Records drawn from a dataset:

______

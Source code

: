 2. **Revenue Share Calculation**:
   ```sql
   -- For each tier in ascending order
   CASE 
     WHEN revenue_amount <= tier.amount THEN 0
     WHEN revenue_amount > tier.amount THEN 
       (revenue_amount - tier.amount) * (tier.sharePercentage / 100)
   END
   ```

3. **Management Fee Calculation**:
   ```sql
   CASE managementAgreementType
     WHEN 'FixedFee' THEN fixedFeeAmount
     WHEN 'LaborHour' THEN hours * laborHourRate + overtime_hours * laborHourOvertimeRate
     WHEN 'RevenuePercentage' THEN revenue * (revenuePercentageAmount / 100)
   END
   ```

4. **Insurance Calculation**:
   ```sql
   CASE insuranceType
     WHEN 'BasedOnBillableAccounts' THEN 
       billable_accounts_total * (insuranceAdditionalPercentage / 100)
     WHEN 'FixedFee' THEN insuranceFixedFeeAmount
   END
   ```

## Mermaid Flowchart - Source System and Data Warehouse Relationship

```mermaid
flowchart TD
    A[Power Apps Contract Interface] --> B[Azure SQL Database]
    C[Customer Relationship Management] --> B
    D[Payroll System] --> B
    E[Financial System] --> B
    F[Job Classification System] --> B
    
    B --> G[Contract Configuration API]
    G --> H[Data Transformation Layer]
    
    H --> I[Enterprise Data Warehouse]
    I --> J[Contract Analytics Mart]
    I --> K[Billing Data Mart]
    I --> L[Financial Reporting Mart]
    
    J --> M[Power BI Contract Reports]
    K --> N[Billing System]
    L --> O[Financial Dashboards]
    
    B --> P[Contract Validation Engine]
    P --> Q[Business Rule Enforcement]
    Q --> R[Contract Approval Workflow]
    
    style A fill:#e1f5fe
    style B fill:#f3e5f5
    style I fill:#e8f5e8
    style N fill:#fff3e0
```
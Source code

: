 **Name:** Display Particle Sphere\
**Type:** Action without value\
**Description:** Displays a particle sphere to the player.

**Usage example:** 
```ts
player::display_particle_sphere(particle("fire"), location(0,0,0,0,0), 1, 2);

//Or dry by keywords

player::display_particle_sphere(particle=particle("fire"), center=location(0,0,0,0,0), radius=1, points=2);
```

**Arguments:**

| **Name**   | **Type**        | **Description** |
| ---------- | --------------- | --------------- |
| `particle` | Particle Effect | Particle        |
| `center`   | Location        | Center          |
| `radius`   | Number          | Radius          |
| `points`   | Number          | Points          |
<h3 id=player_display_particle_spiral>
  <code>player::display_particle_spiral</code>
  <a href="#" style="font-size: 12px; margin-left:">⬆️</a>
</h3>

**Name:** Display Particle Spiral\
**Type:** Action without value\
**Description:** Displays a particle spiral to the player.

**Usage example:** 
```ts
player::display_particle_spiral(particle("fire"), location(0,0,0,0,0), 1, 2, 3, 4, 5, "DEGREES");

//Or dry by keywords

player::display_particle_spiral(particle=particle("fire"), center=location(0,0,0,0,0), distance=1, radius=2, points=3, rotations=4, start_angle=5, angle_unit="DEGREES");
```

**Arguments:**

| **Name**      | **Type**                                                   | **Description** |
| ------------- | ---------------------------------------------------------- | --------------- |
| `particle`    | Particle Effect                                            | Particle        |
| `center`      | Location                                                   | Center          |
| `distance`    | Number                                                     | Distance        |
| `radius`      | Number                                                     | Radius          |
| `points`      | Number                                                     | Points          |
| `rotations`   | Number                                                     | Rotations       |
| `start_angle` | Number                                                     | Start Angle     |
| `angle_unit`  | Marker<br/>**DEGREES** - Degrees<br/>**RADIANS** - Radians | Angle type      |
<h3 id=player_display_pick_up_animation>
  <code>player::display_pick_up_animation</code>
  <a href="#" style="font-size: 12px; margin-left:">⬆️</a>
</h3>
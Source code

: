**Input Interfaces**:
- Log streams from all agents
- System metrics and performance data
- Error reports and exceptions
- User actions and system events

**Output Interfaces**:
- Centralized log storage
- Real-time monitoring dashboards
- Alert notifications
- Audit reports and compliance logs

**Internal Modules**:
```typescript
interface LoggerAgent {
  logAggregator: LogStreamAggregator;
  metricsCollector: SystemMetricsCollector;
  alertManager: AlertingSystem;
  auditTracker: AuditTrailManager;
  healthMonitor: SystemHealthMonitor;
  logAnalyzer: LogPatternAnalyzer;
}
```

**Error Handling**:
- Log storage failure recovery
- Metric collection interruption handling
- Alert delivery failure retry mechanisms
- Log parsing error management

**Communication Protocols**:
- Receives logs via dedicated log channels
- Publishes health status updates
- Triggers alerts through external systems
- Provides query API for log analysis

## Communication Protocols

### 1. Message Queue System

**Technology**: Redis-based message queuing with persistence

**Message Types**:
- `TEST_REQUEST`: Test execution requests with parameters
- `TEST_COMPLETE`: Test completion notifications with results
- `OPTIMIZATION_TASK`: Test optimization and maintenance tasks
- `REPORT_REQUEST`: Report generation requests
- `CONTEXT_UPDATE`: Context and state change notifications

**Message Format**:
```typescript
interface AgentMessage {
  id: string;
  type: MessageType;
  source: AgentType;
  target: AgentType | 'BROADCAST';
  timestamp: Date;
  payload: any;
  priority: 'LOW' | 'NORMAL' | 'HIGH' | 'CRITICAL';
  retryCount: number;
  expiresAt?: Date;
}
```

______

**Your task:** For each line of the entries that holds the word "Power", pull that line out.

**Solution for this exercise:**
    A[Power Apps Contract Interface] --> B[Azure SQL Database]
    J --> M[Power BI Contract Reports]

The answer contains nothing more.